##### Entries provided #####

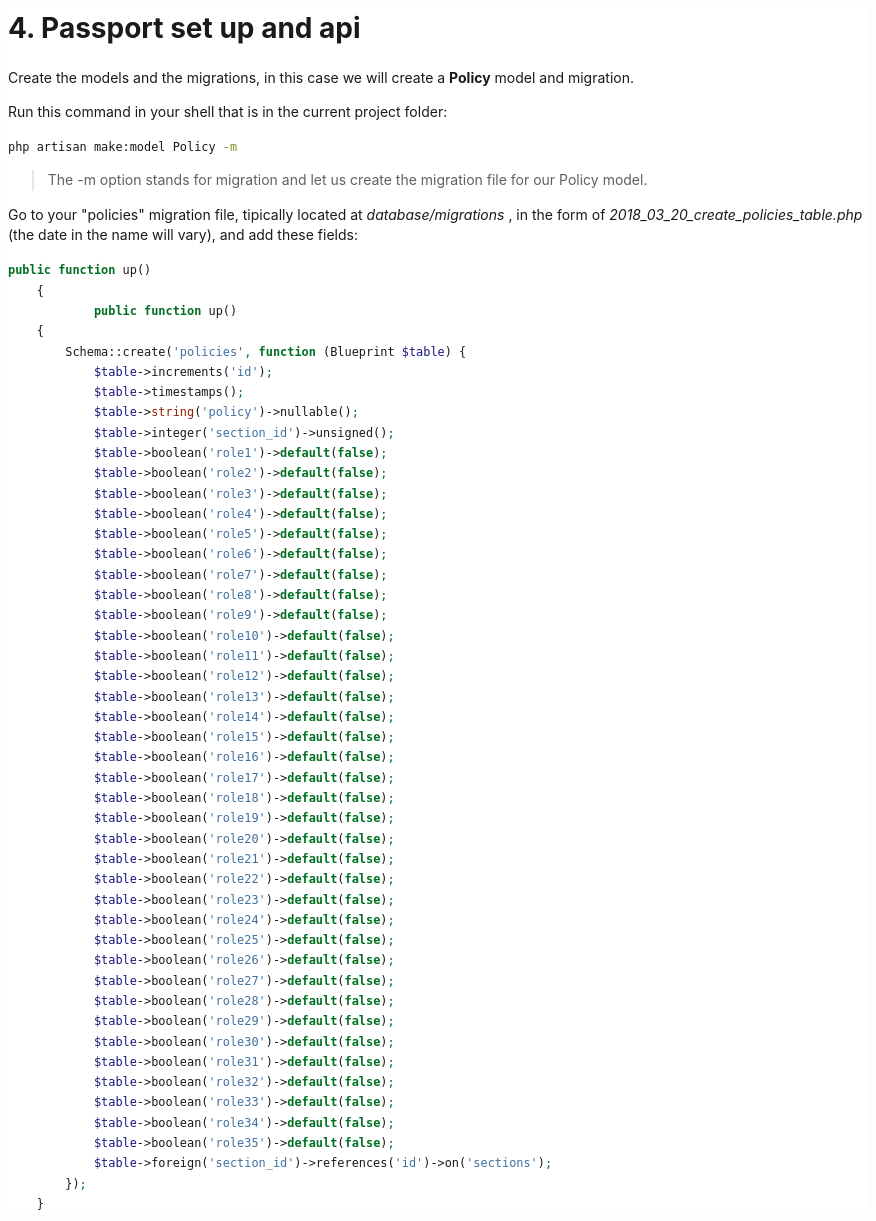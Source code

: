 # 4. Passport set up and api

Create the models and the migrations, in this case we will create a **Policy** model and migration.

Run this command in your shell that is in the current project folder:

```sh
php artisan make:model Policy -m
```

>The -m option stands for migration and let us create the migration file for our Policy model.

Go to your "policies" migration file, tipically located at _database/migrations_ , in the form of _2018_03_20_create_policies_table.php_ (the date in the name will vary), and add these fields:

```PHP
public function up()
    {
            public function up()
    {
        Schema::create('policies', function (Blueprint $table) {
            $table->increments('id');
            $table->timestamps();
            $table->string('policy')->nullable();
            $table->integer('section_id')->unsigned();
            $table->boolean('role1')->default(false);
            $table->boolean('role2')->default(false);
            $table->boolean('role3')->default(false);
            $table->boolean('role4')->default(false);
            $table->boolean('role5')->default(false);
            $table->boolean('role6')->default(false);
            $table->boolean('role7')->default(false);
            $table->boolean('role8')->default(false);
            $table->boolean('role9')->default(false);
            $table->boolean('role10')->default(false);
            $table->boolean('role11')->default(false);
            $table->boolean('role12')->default(false);
            $table->boolean('role13')->default(false);
            $table->boolean('role14')->default(false);
            $table->boolean('role15')->default(false);
            $table->boolean('role16')->default(false);
            $table->boolean('role17')->default(false);
            $table->boolean('role18')->default(false);
            $table->boolean('role19')->default(false);
            $table->boolean('role20')->default(false);
            $table->boolean('role21')->default(false);
            $table->boolean('role22')->default(false);
            $table->boolean('role23')->default(false);
            $table->boolean('role24')->default(false);
            $table->boolean('role25')->default(false);
            $table->boolean('role26')->default(false);
            $table->boolean('role27')->default(false);
            $table->boolean('role28')->default(false);
            $table->boolean('role29')->default(false);
            $table->boolean('role30')->default(false);
            $table->boolean('role31')->default(false);
            $table->boolean('role32')->default(false);
            $table->boolean('role33')->default(false);
            $table->boolean('role34')->default(false);
            $table->boolean('role35')->default(false);
            $table->foreign('section_id')->references('id')->on('sections');
        });
    }
```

#####

▸ **Goal of the exercise**
When you repeat the records, reproduce each line exactly and drop the images.

▸ **Solved problem**
Source code

: # 4. Passport set up and api

Create the models and the migrations, in this case we will create a **Policy** model and migration.

Run this command in your shell that is in the current project folder:

```sh
php artisan make:model Policy -m
```

>The -m option stands for migration and let us create the migration file for our Policy model.

Go to your "policies" migration file, tipically located at _database/migrations_ , in the form of _2018_03_20_create_policies_table.php_ (the date in the name will vary), and add these fields:

```PHP
public function up()
    {
            public function up()
    {
        Schema::create('policies', function (Blueprint $table) {
            $table->increments('id');
            $table->timestamps();
            $table->string('policy')->nullable();
            $table->integer('section_id')->unsigned();
            $table->boolean('role1')->default(false);
            $table->boolean('role2')->default(false);
            $table->boolean('role3')->default(false);
            $table->boolean('role4')->default(false);
            $table->boolean('role5')->default(false);
            $table->boolean('role6')->default(false);
            $table->boolean('role7')->default(false);
            $table->boolean('role8')->default(false);
            $table->boolean('role9')->default(false);
            $table->boolean('role10')->default(false);
            $table->boolean('role11')->default(false);
            $table->boolean('role12')->default(false);
            $table->boolean('role13')->default(false);
            $table->boolean('role14')->default(false);
            $table->boolean('role15')->default(false);
            $table->boolean('role16')->default(false);
            $table->boolean('role17')->default(false);
            $table->boolean('role18')->default(false);
            $table->boolean('role19')->default(false);
            $table->boolean('role20')->default(false);
            $table->boolean('role21')->default(false);
            $table->boolean('role22')->default(false);
            $table->boolean('role23')->default(false);
            $table->boolean('role24')->default(false);
            $table->boolean('role25')->default(false);
            $table->boolean('role26')->default(false);
            $table->boolean('role27')->default(false);
            $table->boolean('role28')->default(false);
            $table->boolean('role29')->default(false);
            $table->boolean('role30')->default(false);
            $table->boolean('role31')->default(false);
            $table->boolean('role32')->default(false);
            $table->boolean('role33')->default(false);
            $table->boolean('role34')->default(false);
            $table->boolean('role35')->default(false);
            $table->foreign('section_id')->references('id')->on('sections');
        });
    }
```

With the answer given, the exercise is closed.